━━ SUPPLIED DATA ━━

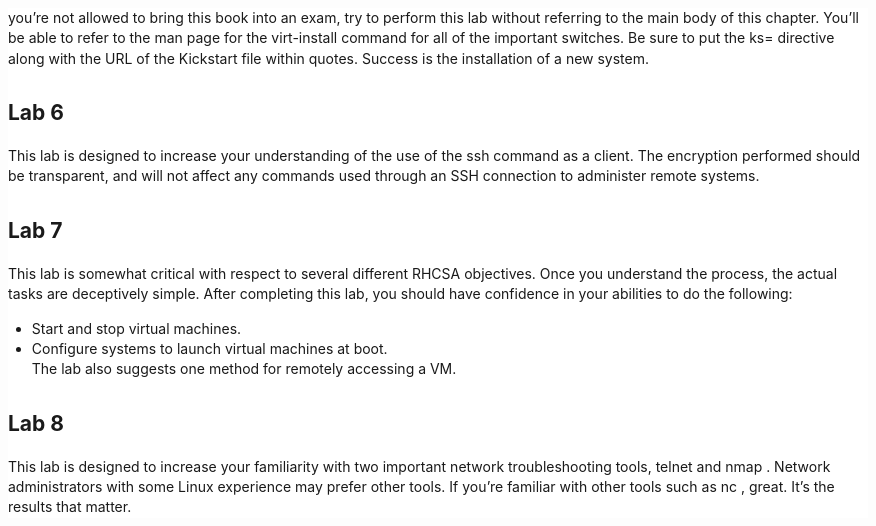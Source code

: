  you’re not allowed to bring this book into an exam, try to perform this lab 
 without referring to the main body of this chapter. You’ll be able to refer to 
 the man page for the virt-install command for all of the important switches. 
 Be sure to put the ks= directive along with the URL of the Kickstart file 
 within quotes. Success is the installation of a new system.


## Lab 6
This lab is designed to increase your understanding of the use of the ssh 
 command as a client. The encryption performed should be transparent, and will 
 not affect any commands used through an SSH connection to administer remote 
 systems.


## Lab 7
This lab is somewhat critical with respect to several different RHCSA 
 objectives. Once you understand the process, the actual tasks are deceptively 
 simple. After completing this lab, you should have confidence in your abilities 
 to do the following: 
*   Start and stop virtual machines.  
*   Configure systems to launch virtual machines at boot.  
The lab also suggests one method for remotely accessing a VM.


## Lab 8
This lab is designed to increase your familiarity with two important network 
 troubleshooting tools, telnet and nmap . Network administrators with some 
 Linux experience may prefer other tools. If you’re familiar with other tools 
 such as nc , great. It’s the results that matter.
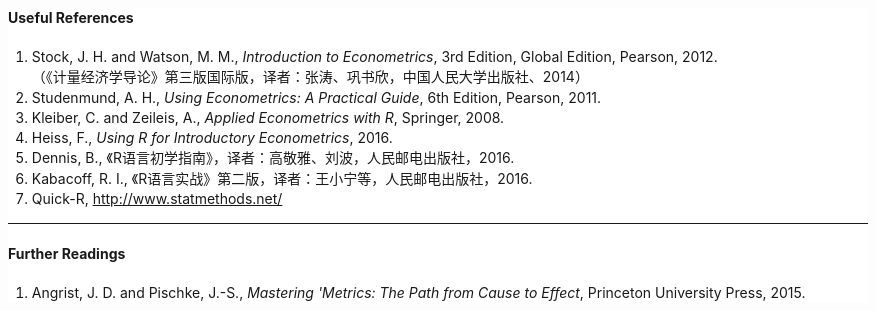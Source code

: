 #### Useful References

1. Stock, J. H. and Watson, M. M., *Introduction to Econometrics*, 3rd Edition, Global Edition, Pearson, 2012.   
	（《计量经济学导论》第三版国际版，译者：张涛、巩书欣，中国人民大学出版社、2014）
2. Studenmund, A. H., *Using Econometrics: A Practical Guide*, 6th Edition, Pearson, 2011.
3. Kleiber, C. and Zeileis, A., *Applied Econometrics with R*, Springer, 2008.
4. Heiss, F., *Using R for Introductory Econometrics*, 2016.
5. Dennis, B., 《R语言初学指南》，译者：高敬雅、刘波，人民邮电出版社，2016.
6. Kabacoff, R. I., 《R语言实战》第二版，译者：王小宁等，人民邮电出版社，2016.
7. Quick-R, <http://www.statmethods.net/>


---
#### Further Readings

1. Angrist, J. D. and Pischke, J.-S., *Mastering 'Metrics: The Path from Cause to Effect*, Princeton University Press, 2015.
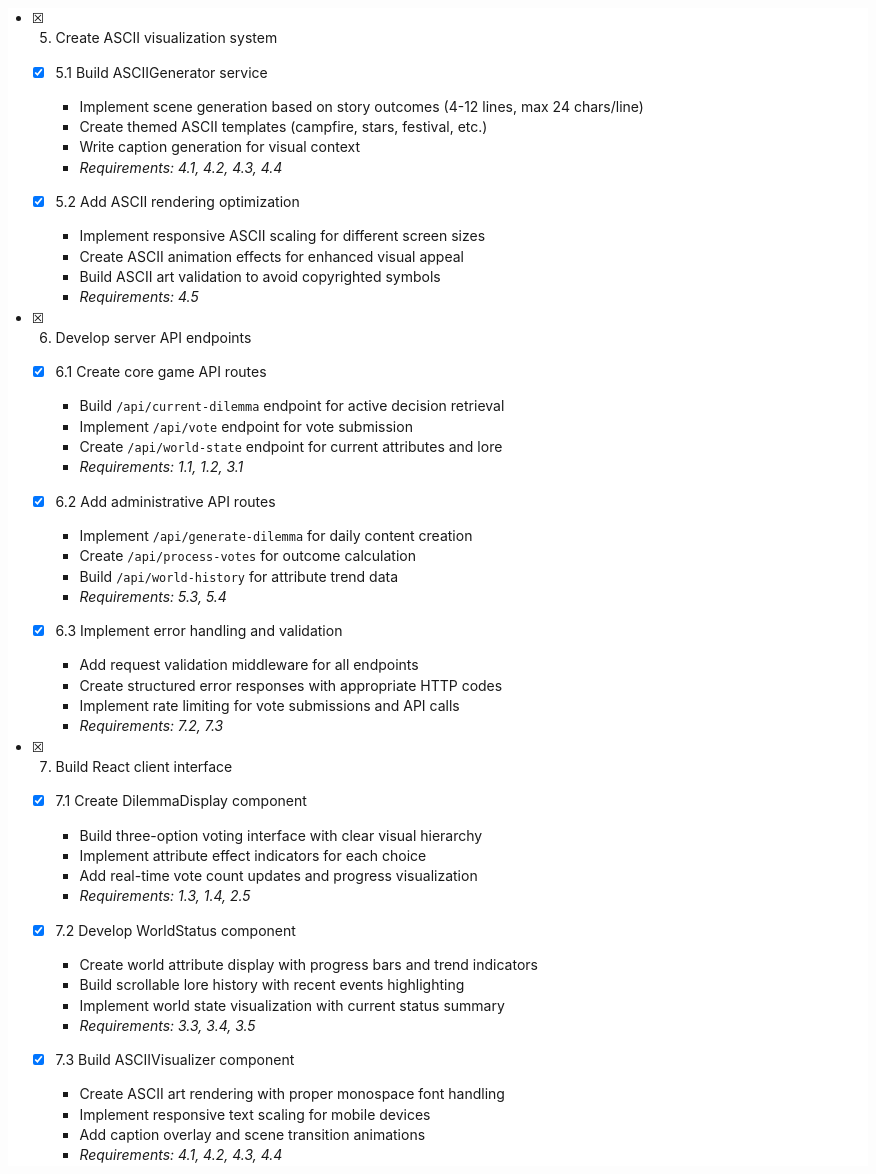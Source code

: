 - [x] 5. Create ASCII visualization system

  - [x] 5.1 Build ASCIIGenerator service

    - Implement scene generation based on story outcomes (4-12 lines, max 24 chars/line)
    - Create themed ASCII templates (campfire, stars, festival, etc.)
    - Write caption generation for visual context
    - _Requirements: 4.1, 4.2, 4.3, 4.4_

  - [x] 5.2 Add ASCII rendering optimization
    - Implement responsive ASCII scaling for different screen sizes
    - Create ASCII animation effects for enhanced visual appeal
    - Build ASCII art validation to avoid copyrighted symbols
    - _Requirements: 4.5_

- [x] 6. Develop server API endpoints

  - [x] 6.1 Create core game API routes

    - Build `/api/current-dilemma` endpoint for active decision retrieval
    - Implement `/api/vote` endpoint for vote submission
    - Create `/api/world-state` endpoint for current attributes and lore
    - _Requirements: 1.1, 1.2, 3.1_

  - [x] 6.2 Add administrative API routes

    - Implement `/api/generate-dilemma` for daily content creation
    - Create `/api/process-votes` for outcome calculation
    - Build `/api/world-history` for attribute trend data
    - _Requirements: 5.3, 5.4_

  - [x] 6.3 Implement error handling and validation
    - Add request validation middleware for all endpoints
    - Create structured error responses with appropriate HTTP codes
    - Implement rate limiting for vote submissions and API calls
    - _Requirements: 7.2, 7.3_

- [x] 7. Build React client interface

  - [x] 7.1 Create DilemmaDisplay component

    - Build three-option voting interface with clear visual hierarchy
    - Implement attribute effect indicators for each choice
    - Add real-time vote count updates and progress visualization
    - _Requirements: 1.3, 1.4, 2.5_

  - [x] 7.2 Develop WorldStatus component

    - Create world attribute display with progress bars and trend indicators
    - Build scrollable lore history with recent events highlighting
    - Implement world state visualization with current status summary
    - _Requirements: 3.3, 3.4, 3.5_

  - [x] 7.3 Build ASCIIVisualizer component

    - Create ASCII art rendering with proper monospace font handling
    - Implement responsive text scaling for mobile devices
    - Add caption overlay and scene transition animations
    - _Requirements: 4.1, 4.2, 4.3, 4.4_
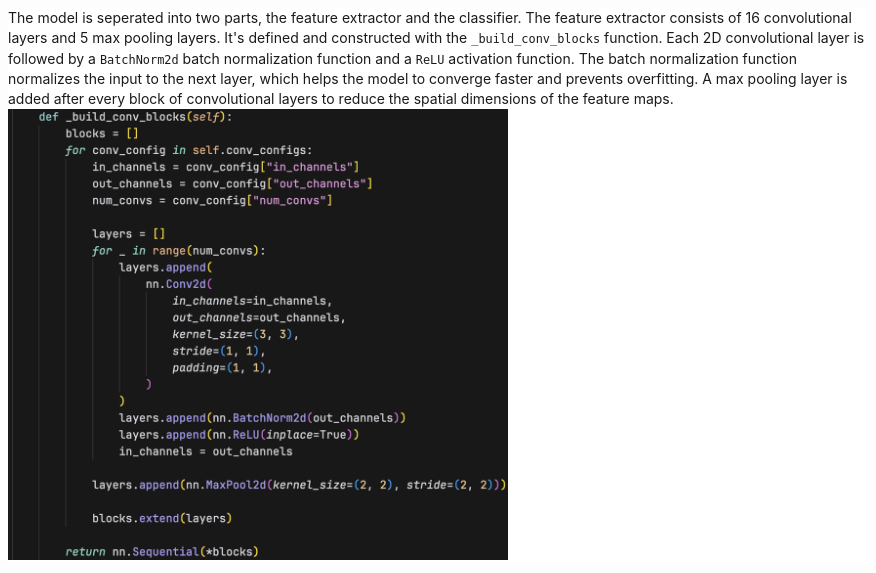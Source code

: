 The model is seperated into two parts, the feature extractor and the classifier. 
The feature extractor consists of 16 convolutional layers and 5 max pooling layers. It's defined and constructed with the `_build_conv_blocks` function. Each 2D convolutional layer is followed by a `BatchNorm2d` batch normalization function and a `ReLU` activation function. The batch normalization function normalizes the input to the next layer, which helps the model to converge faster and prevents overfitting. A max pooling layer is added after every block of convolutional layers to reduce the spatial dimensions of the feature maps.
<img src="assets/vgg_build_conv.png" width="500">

━━━
━━ SUPPLIED DATA ━━

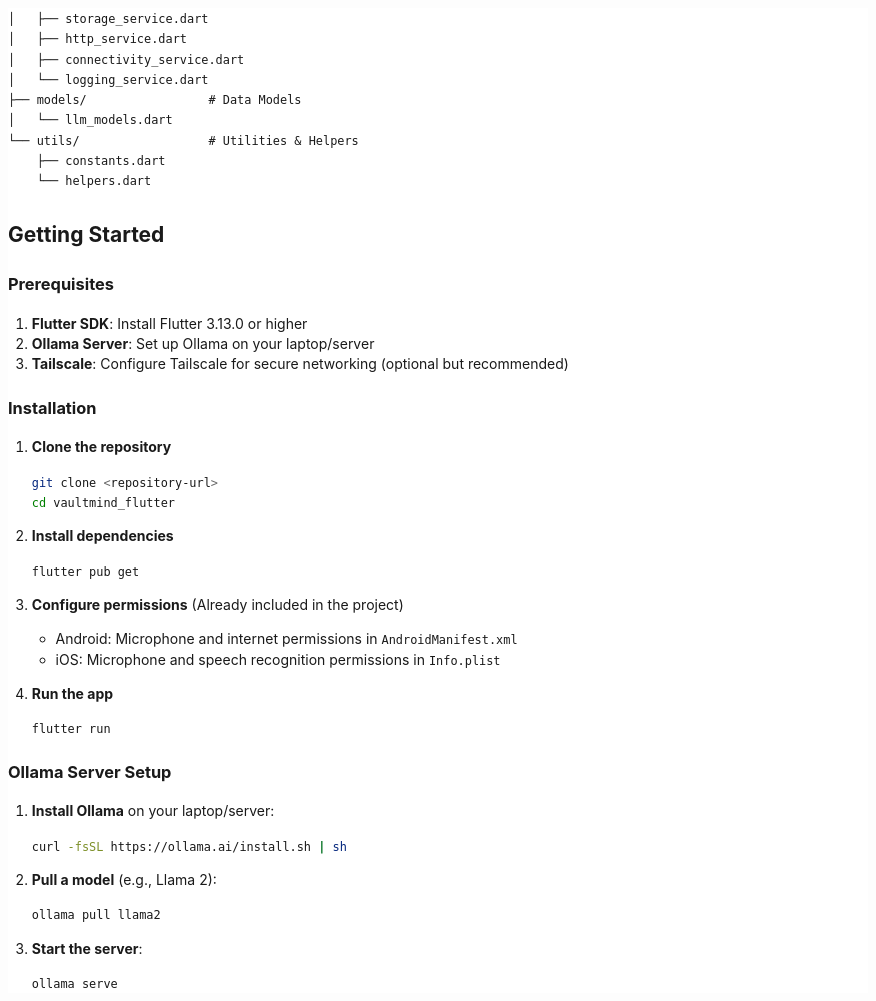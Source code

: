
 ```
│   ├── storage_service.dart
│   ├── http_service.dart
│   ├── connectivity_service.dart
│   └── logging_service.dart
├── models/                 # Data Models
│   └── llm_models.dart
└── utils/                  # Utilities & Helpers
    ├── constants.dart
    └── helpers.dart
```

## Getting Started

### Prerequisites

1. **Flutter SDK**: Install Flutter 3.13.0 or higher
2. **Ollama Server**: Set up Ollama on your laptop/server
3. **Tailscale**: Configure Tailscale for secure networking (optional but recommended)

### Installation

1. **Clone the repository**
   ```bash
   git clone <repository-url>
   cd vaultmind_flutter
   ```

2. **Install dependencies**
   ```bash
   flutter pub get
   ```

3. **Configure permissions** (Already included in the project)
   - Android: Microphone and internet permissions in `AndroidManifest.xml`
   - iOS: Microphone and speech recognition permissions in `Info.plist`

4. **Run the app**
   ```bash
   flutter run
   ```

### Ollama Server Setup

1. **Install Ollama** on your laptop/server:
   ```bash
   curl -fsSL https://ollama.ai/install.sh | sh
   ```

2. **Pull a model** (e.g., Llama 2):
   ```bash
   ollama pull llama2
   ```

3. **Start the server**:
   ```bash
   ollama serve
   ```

━━━

Print only what lies in the material above starting at the line with "- Implement responsive ASCII" and ending at the line with "- [x] 6.2 Add administrative API routes", every line exactly as given.

● YOUR RESPONSE:
    - Implement responsive ASCII scaling for different screen sizes
    - Create ASCII animation effects for enhanced visual appeal
    - Build ASCII art validation to avoid copyrighted symbols
    - _Requirements: 4.5_

- [x] 6. Develop server API endpoints

  - [x] 6.1 Create core game API routes

    - Build `/api/current-dilemma` endpoint for active decision retrieval
    - Implement `/api/vote` endpoint for vote submission
    - Create `/api/world-state` endpoint for current attributes and lore
    - _Requirements: 1.1, 1.2, 3.1_

  - [x] 6.2 Add administrative API routes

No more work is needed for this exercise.